I Remember Stories My Grandfather Told About the Old West
My grandfather's farm was about ten miles from the town of Okeene Oklahoma. This is a town of about eighteen-hundred people. It started as a frontier village and never quite died out. In the 1880's there was no town law enforcement. Rules were enforced by committees. These committees were called vigilantes.
When there was an actual gunfight, as sometimes happened, it was never a stand and draw type. It was a shoot-on-sight situation. Two men would have an argument that led to bad blood between them and one would tell the other that the next time they met, one of the two was going to die. Quite often, the next time one saw the other, he might be a block away. So the guy would pull his gun and start shooting without warning. Very often, due to the distances involved, the bystanders were in more danger than the combatants were. Usually, if no one was killed, that satisfied the quarrel and ended the problem. If a bystander was killed or seriously injured, the committee would handle the punishment; usually a hanging resolved things nicely.

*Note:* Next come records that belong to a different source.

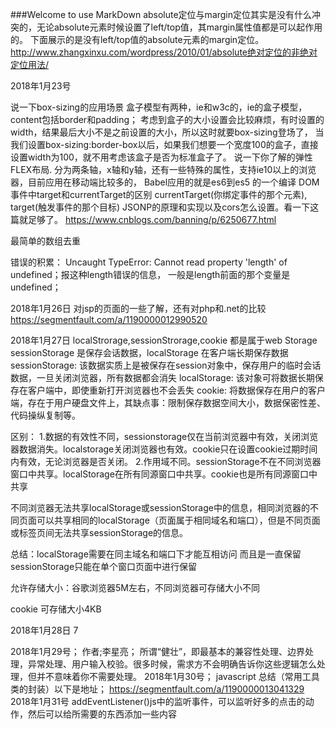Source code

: ###Welcome to use MarkDown
absolute定位与margin定位其实是没有什么冲突的，无论absolute元素时候设置了left/top值，其margin属性值都是可以起作用的。
下面展示的是没有left/top值的absolute元素的margin定位。
http://www.zhangxinxu.com/wordpress/2010/01/absolute绝对定位的非绝对定位用法/

2018年1月23号

说一下box-sizing的应用场景
盒子模型有两种，ie和w3c的，ie的盒子模型，content包括border和padding；
考虑到盒子的大小设置会比较麻烦，有时设置的width，结果最后大小不是之前设置的大小，所以这时就要box-sizing登场了，
当我们设置box-sizing:border-box以后，如果我们想要一个宽度100的盒子，直接设置width为100，就不用考虑该盒子是否为标准盒子了。
说一下你了解的弹性FLEX布局.
分为两条轴，x轴和y轴，还有一些特殊的属性，支持ie10以上的浏览器，目前应用在移动端比较多的，
Babel应用的就是es6到es5 的一个编译
DOM事件中target和currentTarget的区别
currentTarget(你绑定事件的那个元素), target(触发事件的那个目标) 
JSONP的原理和实现以及cors怎么设置。看一下这篇就足够了。
https://www.cnblogs.com/banning/p/6250677.html

最简单的数组去重

<script type="text/javascript">
	var bb;
	var aa=[1,2,3,1,'a',1,'a']
	  bb=aa.filter(function(ele,index,array){
	  	console.log(ele,index,array)
    return index===array.indexOf(ele)
   })
	  console.log(bb)
</script>

错误的积累：
Uncaught TypeError: Cannot read property 'length' of undefined；报这种length错误的信息，
一般是length前面的那个变量是undefined；

2018年1月26日
对jsp的页面的一些了解，还有对php和.net的比较
https://segmentfault.com/a/1190000012990520

2018年1月27日
localStrorage,sessionStrorage,cookie 都是属于web Storage
sessionStorage 是保存会话数据，localStorage 在客户端长期保存数据
sessionStorage: 该数据实质上是被保存在session对象中，保存用户的临时会话数据，一旦关闭浏览器，所有数据都会消失
localStorage: 该对象可将数据长期保存在客户端中，即使重新打开浏览器也不会丢失
cookie: 将数据保存在用户的客户端，存在于用户硬盘文件上，其缺点事：限制保存数据空间大小，数据保密性差、代码操纵复制等。
 
区别：
1.数据的有效性不同，sessionstorage仅在当前浏览器中有效，关闭浏览器数据消失。localstorage关闭浏览器也有效。cookie只在设置cookie过期时间内有效，无论浏览器是否关闭。
2.作用域不同。sessionStorage不在不同浏览器窗口中共享。localStorage在所有同源窗口中共享。cookie也是所有同源窗口中共享
 
不同浏览器无法共享localStorage或sessionStorage中的信息，相同浏览器的不同页面可以共享相同的localStorage（页面属于相同域名和端口），但是不同页面或标签页间无法共享sessionStorage的信息。
 
总结：localStorage需要在同主域名和端口下才能互相访问 而且是一直保留
sessionStorage只能在单个窗口页面中进行保留
 
允许存储大小：谷歌浏览器5M左右，不同浏览器可存储大小不同
 
cookie 可存储大小4KB

2018年1月28日
7
<script type="text/javascript">
	 判断数组里面的最大值,并显示这个值的name;
	 var aa;
	 var arr=[{a:7},{b:2},{c:0},{d:5},{e:1}];
	 aa=arr.sort(function(item1,item2){
    return item2[Object.keys(item2)[0]]-item1[Object.keys(item1)[0]]
  })[0] 
  console.log(aa,32)
</script>


2018年1月29号；
作者;李星亮；
所谓“健壮”，即最基本的兼容性处理、边界处理，异常处理、用户输入校验。很多时候，需求方不会明确告诉你这些逻辑怎么处理，但并不意味着你不需要处理。
2018年1月30号；
javascript 总结（常用工具类的封装）以下是地址；
https://segmentfault.com/a/1190000013041329
2018年1月31号
addEventListener()js中的监听事件，可以监听好多的点击的动作，然后可以给所需要的东西添加一些内容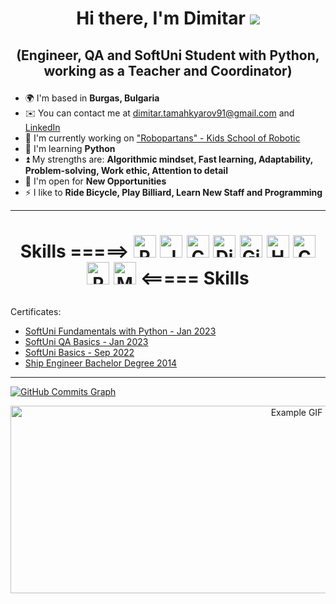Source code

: # <p align="center"> Hi there, I'm Dimitar ![](https://user-images.githubusercontent.com/18350557/176309783-0785949b-9127-417c-8b55-ab5a4333674e.gif) </p>

## <p align="center">(Engineer, QA and SoftUni Student with Python, working as a Teacher and Coordinator)</p>

* 🌍  I'm based in __Burgas, Bulgaria__
* ✉️  You can contact me at [dimitar.tamahkyarov91@gmail.com](mailto:dimitar.tamahkyarov91@gmail.com) and [LinkedIn](https://www.linkedin.com/in/dimitar-tamahkyarov-6a6684186/)
* 🚀  I'm currently working on ["Robopartans" - Kids School of Robotic](http://robopartans.com/en/)
* 🧠  I'm learning __Python__
* ⏫  My strengths are: __Algorithmic mindset, Fast learning, Adaptability, Problem-solving, Work ethic, Attention to detail__
* 🤝  I'm open for __New Opportunities__
* ⚡  I like to __Ride Bicycle, Play Billiard, Learn New Staff and Programming__

---

# <p align="center"> Skills =====> <a href="https://www.python.org/" target="_blank" rel="noreferrer"><img src="https://raw.githubusercontent.com/danielcranney/readme-generator/main/public/icons/skills/python-colored.svg" width="36" height="36" alt="Python" /></a> <a href="https://developer.mozilla.org/en-US/docs/Web/JavaScript" target="_blank" rel="noreferrer"><img src="https://raw.githubusercontent.com/danielcranney/readme-generator/main/public/icons/skills/javascript-colored.svg" width="36" height="36" alt="JavaScript" /></a> <a href="https://docs.microsoft.com/en-us/dotnet/csharp/" target="_blank" rel="noreferrer"><img src="https://raw.githubusercontent.com/danielcranney/readme-generator/main/public/icons/skills/csharp-colored.svg" width="36" height="36" alt="C#" /></a> <a href="https://www.djangoproject.com/" target="_blank" rel="noreferrer"><img src="https://raw.githubusercontent.com/danielcranney/readme-generator/main/public/icons/skills/django-colored.svg" width="36" height="36" alt="Django" /></a> <a href="https://git-scm.com/" target="_blank" rel="noreferrer"><img src="https://raw.githubusercontent.com/danielcranney/readme-generator/main/public/icons/skills/git-colored.svg" width="36" height="36" alt="Git" /></a> <a href="https://developer.mozilla.org/en-US/docs/Glossary/HTML5" target="_blank" rel="noreferrer"><img src="https://raw.githubusercontent.com/danielcranney/readme-generator/main/public/icons/skills/html5-colored.svg" width="36" height="36" alt="HTML5" /></a> <a href="https://www.w3.org/TR/CSS/#css" target="_blank" rel="noreferrer"><img src="https://raw.githubusercontent.com/danielcranney/readme-generator/main/public/icons/skills/css3-colored.svg" width="36" height="36" alt="CSS3" /></a> <a href="https://www.postgresql.org/" target="_blank" rel="noreferrer"><img src="https://raw.githubusercontent.com/danielcranney/readme-generator/main/public/icons/skills/postgresql-colored.svg" width="36" height="36" alt="PostgreSQL" /></a> <a href="https://www.mysql.com/" target="_blank" rel="noreferrer"><img src="https://raw.githubusercontent.com/danielcranney/readme-generator/main/public/icons/skills/mysql-colored.svg" width="36" height="36" alt="MySQL" /></a> <===== Skills </p>

Certificates:
- [SoftUni Fundamentals with Python - Jan 2023](https://softuni.bg/certificates/details/167209/1ba07492)
- [SoftUni QA Basics - Jan 2023](https://softuni.bg/certificates/details/154598/7dc914b6)
- [SoftUni Basics - Sep 2022](https://softuni.bg/certificates/details/146391/dc338052)
- [Ship Engineer Bachelor Degree 2014](http://www.naval-acad.bg/)

---  

<a href="http://www.github.com/DimitarTamahkyarov"><img src="https://github-readme-activity-graph.cyclic.app/graph?username=DimitarTamahkyarov&bg_color=1c1917&color=ffffff&line=0891b2&point=ffffff&area_color=1c1917&area=true&hide_border=true&custom_title=GitHub%20Commits%20Graph" alt="GitHub Commits Graph" /></a>

<p align="center"><img src="https://media.giphy.com/media/AOSwwqVjNZlDO/giphy.gif" alt="Example GIF" width="900" height="300"></p>


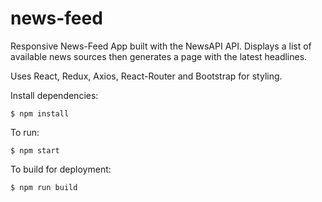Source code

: # news-feed

Responsive News-Feed App built with the NewsAPI API. Displays a list of available news sources then generates a page with the latest headlines.

Uses React, Redux, Axios, React-Router and Bootstrap for styling.

Install dependencies:

`$ npm install`

To run:

`$ npm start`

To build for deployment:

`$ npm run build`

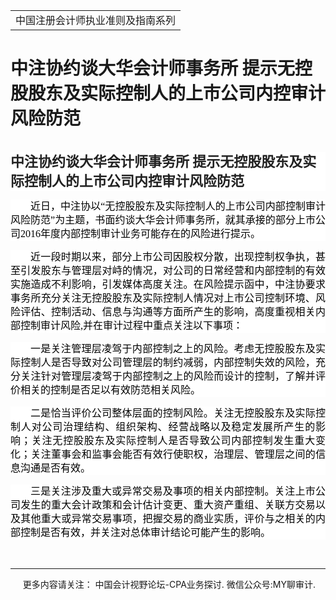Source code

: ﻿<!DOCTYPE HTML PUBLIC "-//W3C//DTD HTML 4.0 Transitional//EN">
<HTML><HEAD><TITLE>中注协约谈大华会计师事务所 提示无控股股东及实际控制人的上市公司内控审计风险防范</TITLE>
<META content="text/html; charset=gb2312" http-equiv=Content-Type>
<META name=GENERATOR content="MSHTML 11.00.10570.1001"><LINK rel=stylesheet 
href="_template.css"></HEAD>
<BODY>
<DIV id=nsbanner>
<DIV id=bannerrow1>
<TABLE class=bannerparthead>
  <TBODY>
  <TR id=hdr>
    <TD class=runninghead noWrap>中国注册会计师执业准则及指南系列</TD></TR></TBODY></TABLE></DIV>
<DIV id=titlerow>
<H1 class=dtH1>中注协约谈大华会计师事务所 提示无控股股东及实际控制人的上市公司内控审计风险防范 </H1></DIV></DIV>
<DIV id=nstext><BR>
<H1 id=activity-name class="rich_media_title " 
style='FONT-SIZE: 22px; FONT-FAMILY: -apple-system, BlinkMacSystemFont, "Helvetica Neue", "PingFang SC", "Hiragino Sans GB", "Microsoft YaHei UI", "Microsoft YaHei", Arial, sans-serif; WHITE-SPACE: normal; WORD-SPACING: 0px; TEXT-TRANSFORM: none; FONT-WEIGHT: 700; COLOR: rgb(34,34,34); OUTLINE-WIDTH: 0px; PADDING-BOTTOM: 0px; FONT-STYLE: normal; PADDING-TOP: 0px; OUTLINE-STYLE: none; PADDING-LEFT: 0px; ORPHANS: 2; WIDOWS: 2; MARGIN: 0px 0px 14px; LETTER-SPACING: 0px; OUTLINE-COLOR: invert; LINE-HEIGHT: 1.4; PADDING-RIGHT: 0px; BACKGROUND-COLOR: rgb(255,255,255); TEXT-INDENT: 0px; font-variant-ligatures: normal; font-variant-caps: normal; -webkit-text-stroke-width: 0px; text-decoration-style: initial; text-decoration-color: initial'>中注协约谈大华会计师事务所 
提示无控股股东及实际控制人的上市公司内控审计风险防范</H1>
<P 
style="BOX-SIZING: border-box !important; FONT-SIZE: 16px; MAX-WIDTH: 100%; FONT-FAMILY: 微软雅黑; WHITE-SPACE: normal; WORD-SPACING: 0px; TEXT-TRANSFORM: none; FONT-WEIGHT: 400; COLOR: rgb(34,34,34); OUTLINE-WIDTH: 0px; PADDING-BOTTOM: 0px; FONT-STYLE: normal; TEXT-ALIGN: justify; PADDING-TOP: 0px; OUTLINE-STYLE: none; PADDING-LEFT: 0px; CLEAR: both; MIN-HEIGHT: 1em; ORPHANS: 2; WIDOWS: 2; MARGIN: 0px 0px 15px; LETTER-SPACING: 0px; OUTLINE-COLOR: invert; LINE-HEIGHT: 24px; PADDING-RIGHT: 0px; VISIBILITY: visible; BACKGROUND-COLOR: rgb(255,255,255); TEXT-INDENT: 32px; font-variant-ligatures: normal; font-variant-caps: normal; -webkit-text-stroke-width: 0px; text-decoration-style: initial; text-decoration-color: initial; overflow-wrap: break-word"><SPAN 
style="BOX-SIZING: border-box !important; FONT-SIZE: 15px; MAX-WIDTH: 100%; COLOR: rgb(89,89,89); OUTLINE-WIDTH: 0px; PADDING-BOTTOM: 0px; PADDING-TOP: 0px; OUTLINE-STYLE: none; PADDING-LEFT: 0px; MARGIN: 0px; OUTLINE-COLOR: invert; LINE-HEIGHT: 22px; PADDING-RIGHT: 0px; VISIBILITY: visible; TEXT-INDENT: 32px; overflow-wrap: break-word"><FONT 
color=#000000 
size=3>近日，中注协以“无控股股东及实际控制人的上市公司内部控制审计风险防范”为主题，书面约谈大华会计师事务所，就其承接的部分上市公司2016年度内部控制审计业务可能存在的风险进行提示。</FONT></SPAN></P>
<P 
style="BOX-SIZING: border-box !important; FONT-SIZE: 16px; MAX-WIDTH: 100%; FONT-FAMILY: 微软雅黑; WHITE-SPACE: normal; WORD-SPACING: 0px; TEXT-TRANSFORM: none; FONT-WEIGHT: 400; COLOR: rgb(34,34,34); OUTLINE-WIDTH: 0px; PADDING-BOTTOM: 0px; FONT-STYLE: normal; TEXT-ALIGN: justify; PADDING-TOP: 0px; OUTLINE-STYLE: none; PADDING-LEFT: 0px; CLEAR: both; MIN-HEIGHT: 1em; ORPHANS: 2; WIDOWS: 2; MARGIN: 0px 0px 15px; LETTER-SPACING: 0px; OUTLINE-COLOR: invert; LINE-HEIGHT: 24px; PADDING-RIGHT: 0px; VISIBILITY: visible; BACKGROUND-COLOR: rgb(255,255,255); TEXT-INDENT: 32px; font-variant-ligatures: normal; font-variant-caps: normal; -webkit-text-stroke-width: 0px; text-decoration-style: initial; text-decoration-color: initial; overflow-wrap: break-word"><SPAN 
style="BOX-SIZING: border-box !important; FONT-SIZE: 15px; MAX-WIDTH: 100%; COLOR: rgb(89,89,89); OUTLINE-WIDTH: 0px; PADDING-BOTTOM: 0px; PADDING-TOP: 0px; OUTLINE-STYLE: none; PADDING-LEFT: 0px; MARGIN: 0px; OUTLINE-COLOR: invert; LINE-HEIGHT: 22px; PADDING-RIGHT: 0px; VISIBILITY: visible; overflow-wrap: break-word"><FONT 
color=#000000 
size=3>近一段时期以来，部分上市公司因股权分散，出现控制权争执，甚至引发股东与管理层对峙的情况，对公司的日常经营和内部控制的有效实施造成不利影响，引发媒体高度关注。在风险提示函中，中注协要求事务所充分关注无控股股东及实际控制人情况对上市公司控制环境、风险评估、控制活动、信息与沟通等方面所产生的影响，高度重视相关内部控制审计风险,并在审计过程中重点关注以下事项：</FONT></SPAN></P>
<P 
style="BOX-SIZING: border-box !important; FONT-SIZE: 16px; MAX-WIDTH: 100%; FONT-FAMILY: 微软雅黑; WHITE-SPACE: normal; WORD-SPACING: 0px; TEXT-TRANSFORM: none; FONT-WEIGHT: 400; COLOR: rgb(34,34,34); OUTLINE-WIDTH: 0px; PADDING-BOTTOM: 0px; FONT-STYLE: normal; TEXT-ALIGN: justify; PADDING-TOP: 0px; OUTLINE-STYLE: none; PADDING-LEFT: 0px; CLEAR: both; MIN-HEIGHT: 1em; ORPHANS: 2; WIDOWS: 2; MARGIN: 0px 0px 15px; LETTER-SPACING: 0px; OUTLINE-COLOR: invert; LINE-HEIGHT: 24px; PADDING-RIGHT: 0px; VISIBILITY: visible; BACKGROUND-COLOR: rgb(255,255,255); TEXT-INDENT: 32px; font-variant-ligatures: normal; font-variant-caps: normal; -webkit-text-stroke-width: 0px; text-decoration-style: initial; text-decoration-color: initial; overflow-wrap: break-word"><SPAN 
style="BOX-SIZING: border-box !important; FONT-SIZE: 15px; MAX-WIDTH: 100%; COLOR: rgb(89,89,89); OUTLINE-WIDTH: 0px; PADDING-BOTTOM: 0px; PADDING-TOP: 0px; OUTLINE-STYLE: none; PADDING-LEFT: 0px; MARGIN: 0px; OUTLINE-COLOR: invert; LINE-HEIGHT: 22px; PADDING-RIGHT: 0px; VISIBILITY: visible; TEXT-INDENT: 32px; overflow-wrap: break-word"><FONT 
color=#000000 
size=3>一是关注管理层凌驾于内部控制之上的风险。考虑无控股股东及实际控制人是否导致对公司管理层的制约减弱，内部控制失效的风险，充分关注针对管理层凌驾于内部控制之上的风险而设计的控制，了解并评价相关的控制是否足以有效防范相关风险。</FONT></SPAN></P>
<P 
style="BOX-SIZING: border-box !important; FONT-SIZE: 16px; MAX-WIDTH: 100%; FONT-FAMILY: 微软雅黑; WHITE-SPACE: normal; WORD-SPACING: 0px; TEXT-TRANSFORM: none; FONT-WEIGHT: 400; COLOR: rgb(34,34,34); OUTLINE-WIDTH: 0px; PADDING-BOTTOM: 0px; FONT-STYLE: normal; TEXT-ALIGN: justify; PADDING-TOP: 0px; OUTLINE-STYLE: none; PADDING-LEFT: 0px; CLEAR: both; MIN-HEIGHT: 1em; ORPHANS: 2; WIDOWS: 2; MARGIN: 0px 0px 15px; LETTER-SPACING: 0px; OUTLINE-COLOR: invert; LINE-HEIGHT: 24px; PADDING-RIGHT: 0px; VISIBILITY: visible; BACKGROUND-COLOR: rgb(255,255,255); TEXT-INDENT: 32px; font-variant-ligatures: normal; font-variant-caps: normal; -webkit-text-stroke-width: 0px; text-decoration-style: initial; text-decoration-color: initial; overflow-wrap: break-word"><SPAN 
style="BOX-SIZING: border-box !important; FONT-SIZE: 15px; MAX-WIDTH: 100%; COLOR: rgb(89,89,89); OUTLINE-WIDTH: 0px; PADDING-BOTTOM: 0px; PADDING-TOP: 0px; OUTLINE-STYLE: none; PADDING-LEFT: 0px; MARGIN: 0px; OUTLINE-COLOR: invert; LINE-HEIGHT: 22px; PADDING-RIGHT: 0px; TEXT-INDENT: 32px; overflow-wrap: break-word"><FONT 
color=#000000 
size=3>二是恰当评价公司整体层面的控制风险。关注无控股股东及实际控制人对公司治理结构、组织架构、经营战略以及稳定发展所产生的影响；关注无控股股东及实际控制人是否导致公司内部控制发生重大变化；关注董事会和监事会能否有效行使职权，治理层、管理层之间的信息沟通是否有效。</FONT></SPAN></P>
<P 
style="BOX-SIZING: border-box !important; FONT-SIZE: 16px; MAX-WIDTH: 100%; FONT-FAMILY: 微软雅黑; WHITE-SPACE: normal; WORD-SPACING: 0px; TEXT-TRANSFORM: none; FONT-WEIGHT: 400; COLOR: rgb(34,34,34); OUTLINE-WIDTH: 0px; PADDING-BOTTOM: 0px; FONT-STYLE: normal; TEXT-ALIGN: justify; PADDING-TOP: 0px; OUTLINE-STYLE: none; PADDING-LEFT: 0px; CLEAR: both; MIN-HEIGHT: 1em; ORPHANS: 2; WIDOWS: 2; MARGIN: 0px 0px 15px; LETTER-SPACING: 0px; OUTLINE-COLOR: invert; LINE-HEIGHT: 24px; PADDING-RIGHT: 0px; BACKGROUND-COLOR: rgb(255,255,255); TEXT-INDENT: 32px; font-variant-ligatures: normal; font-variant-caps: normal; -webkit-text-stroke-width: 0px; text-decoration-style: initial; text-decoration-color: initial; overflow-wrap: break-word"><SPAN 
style="BOX-SIZING: border-box !important; FONT-SIZE: 15px; MAX-WIDTH: 100%; COLOR: rgb(89,89,89); OUTLINE-WIDTH: 0px; PADDING-BOTTOM: 0px; PADDING-TOP: 0px; OUTLINE-STYLE: none; PADDING-LEFT: 0px; MARGIN: 0px; OUTLINE-COLOR: invert; LINE-HEIGHT: 22px; PADDING-RIGHT: 0px; TEXT-INDENT: 32px; overflow-wrap: break-word"><FONT 
color=#000000 
size=3>三是关注涉及重大或异常交易及事项的相关内部控制。关注上市公司发生的重大会计政策和会计估计变更、重大资产重组、关联方交易以及其他重大或异常交易事项，把握交易的商业实质，评价与之相关的内部控制是否有效，并关注对总体审计结论可能产生的影响。</FONT></SPAN></P>
<P>&nbsp;</P>
<P>
<HR>

<P></P></DIV>
<DIV class=footer>
<P>&nbsp;&nbsp;&nbsp;&nbsp;&nbsp;更多内容请关注： 中国会计视野论坛-CPA业务探讨. 微信公众号:MY聊审计. 
</P></DIV></BODY></HTML>
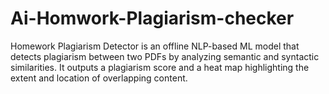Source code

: # Ai-Homwork-Plagiarism-checker
Homework Plagiarism Detector is an offline NLP-based ML model that detects plagiarism between two PDFs by analyzing semantic and syntactic similarities. It outputs a plagiarism score and a heat map highlighting the extent and location of overlapping content.

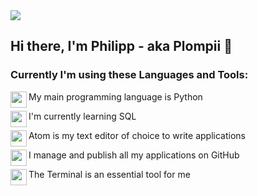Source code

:<img src="https://github.com/Plompii/Plompii/blob/master/assets/GitHubBanner.png">

## Hi there, I'm Philipp - aka Plompii 👋

### Currently I'm using these Languages and Tools:

<img align="left" height="26" width="26" src="https://github.com/Plompii/Plompii/blob/master/assets/1.png" />My main programming language is Python

<img align="left" height="26" width="26" src="https://github.com/Plompii/Plompii/blob/master/assets/2.png" />I'm currently learning SQL

<img align="left" height="26" width="26" src="https://github.com/Plompii/Plompii/blob/master/assets/3.png" />Atom is my text editor of choice to write applications

<img align="left" height="26" width="26" src="https://github.com/Plompii/Plompii/blob/master/assets/4.png" />I manage and publish all my applications on GitHub

<img align="left" height="26" width="26" src="https://github.com/Plompii/Plompii/blob/master/assets/5.png" />The Terminal is an essential tool for me
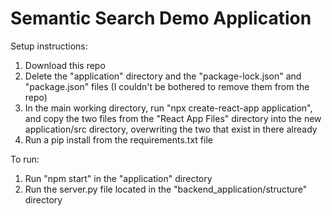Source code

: # Semantic Search Demo Application
Setup instructions:
1. Download this repo
2. Delete the "application" directory and the "package-lock.json" and "package.json" files (I couldn't be bothered to remove them from the repo)
3. In the main working directory, run "npx create-react-app application", and copy the two files from the "React App Files" directory into the new application/src directory, overwriting the two that exist in there already
4. Run a pip install from the requirements.txt file

To run:
1. Run "npm start" in the "application" directory
2. Run the server.py file located in the "backend_application/structure" directory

Sometimes young men who fancied themselves as good with hand guns would come into town. Often they were general troublemakers who would try and bully people around them. But there is one thing you must remember about these frontier towns. There were a few people from the civilized Eastern part of the country. But for the most part, these towns were made up of Civil War veterans, ex-buffalo hunters, Indian fighters, and sometimes even an old mountain man who could no longer live in the mountains for some reason. These men did not bully easily, nor did they scare easily. When these young men made too much of a nuisance of themselves, stepped over the line, so to speak; the vigilantes would take the youngster out of town, dead if he put up a fight, and hang him. He was left there to rot as a warning to the next young man who thought he was good with a hand gun.
My grandfather said that the people had an interesting take on gamblers also, but that is a story for another time.